TASK REQUIREMENTS: Reproduce exactly, and only, the lines below from the one containing "- How to open and merge pull requests" through the one containing "2. Make and commit changes".
»»
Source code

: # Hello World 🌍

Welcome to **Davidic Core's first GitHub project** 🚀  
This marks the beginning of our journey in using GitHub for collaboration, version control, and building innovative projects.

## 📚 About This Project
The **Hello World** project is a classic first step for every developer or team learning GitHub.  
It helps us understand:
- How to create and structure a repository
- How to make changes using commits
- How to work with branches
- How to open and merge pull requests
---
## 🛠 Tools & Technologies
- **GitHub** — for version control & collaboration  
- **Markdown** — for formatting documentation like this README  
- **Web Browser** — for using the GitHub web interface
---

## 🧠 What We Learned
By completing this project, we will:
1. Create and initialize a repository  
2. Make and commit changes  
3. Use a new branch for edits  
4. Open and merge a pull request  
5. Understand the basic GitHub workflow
««
»»
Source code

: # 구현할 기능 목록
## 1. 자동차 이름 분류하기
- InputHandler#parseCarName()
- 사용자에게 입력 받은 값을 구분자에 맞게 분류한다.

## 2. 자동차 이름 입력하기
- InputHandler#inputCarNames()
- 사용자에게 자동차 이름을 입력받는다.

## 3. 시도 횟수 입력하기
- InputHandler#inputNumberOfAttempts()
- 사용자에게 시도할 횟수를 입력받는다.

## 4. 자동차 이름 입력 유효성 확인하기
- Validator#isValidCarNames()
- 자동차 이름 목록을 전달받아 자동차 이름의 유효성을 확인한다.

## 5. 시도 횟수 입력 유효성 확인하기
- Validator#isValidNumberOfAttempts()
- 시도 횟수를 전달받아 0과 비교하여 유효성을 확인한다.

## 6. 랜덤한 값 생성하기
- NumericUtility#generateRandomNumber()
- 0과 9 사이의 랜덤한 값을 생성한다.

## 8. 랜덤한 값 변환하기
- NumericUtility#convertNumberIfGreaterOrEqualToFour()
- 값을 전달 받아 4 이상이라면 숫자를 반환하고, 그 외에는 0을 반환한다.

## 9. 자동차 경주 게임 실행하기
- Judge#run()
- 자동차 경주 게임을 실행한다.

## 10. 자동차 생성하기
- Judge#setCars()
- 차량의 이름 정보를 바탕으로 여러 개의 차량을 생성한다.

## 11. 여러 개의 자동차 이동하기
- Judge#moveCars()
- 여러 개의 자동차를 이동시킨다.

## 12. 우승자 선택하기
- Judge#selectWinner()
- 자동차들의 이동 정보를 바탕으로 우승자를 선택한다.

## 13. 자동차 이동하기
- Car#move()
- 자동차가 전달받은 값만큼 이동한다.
««
»»
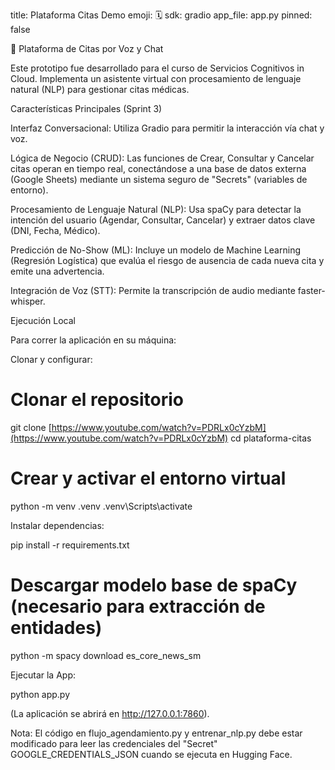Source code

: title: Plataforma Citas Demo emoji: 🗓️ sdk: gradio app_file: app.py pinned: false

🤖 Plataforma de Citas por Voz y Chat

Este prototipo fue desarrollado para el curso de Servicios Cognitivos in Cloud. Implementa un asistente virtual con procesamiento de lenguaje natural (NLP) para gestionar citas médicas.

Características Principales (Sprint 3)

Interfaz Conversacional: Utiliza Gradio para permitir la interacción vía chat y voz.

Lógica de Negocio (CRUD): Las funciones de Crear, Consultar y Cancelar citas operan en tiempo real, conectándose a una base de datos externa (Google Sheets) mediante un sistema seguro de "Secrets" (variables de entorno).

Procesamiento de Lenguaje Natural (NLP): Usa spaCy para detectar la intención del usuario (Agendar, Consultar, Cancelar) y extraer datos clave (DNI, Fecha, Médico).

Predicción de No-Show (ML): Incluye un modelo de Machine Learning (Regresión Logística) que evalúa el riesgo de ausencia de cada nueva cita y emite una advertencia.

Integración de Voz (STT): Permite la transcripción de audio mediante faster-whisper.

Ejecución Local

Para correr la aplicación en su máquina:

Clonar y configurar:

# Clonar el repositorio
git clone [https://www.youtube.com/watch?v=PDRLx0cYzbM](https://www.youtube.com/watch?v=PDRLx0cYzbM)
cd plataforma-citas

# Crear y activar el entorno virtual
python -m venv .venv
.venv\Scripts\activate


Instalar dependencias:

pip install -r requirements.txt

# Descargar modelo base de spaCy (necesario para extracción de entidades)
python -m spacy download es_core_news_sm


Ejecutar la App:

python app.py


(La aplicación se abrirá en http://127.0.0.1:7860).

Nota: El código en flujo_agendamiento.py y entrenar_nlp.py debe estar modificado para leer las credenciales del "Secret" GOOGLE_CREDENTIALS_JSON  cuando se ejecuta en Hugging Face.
««
RESULT BELOW:
- How to open and merge pull requests
---
## 🛠 Tools & Technologies
- **GitHub** — for version control & collaboration  
- **Markdown** — for formatting documentation like this README  
- **Web Browser** — for using the GitHub web interface
---

## 🧠 What We Learned
By completing this project, we will:
1. Create and initialize a repository  
2. Make and commit changes  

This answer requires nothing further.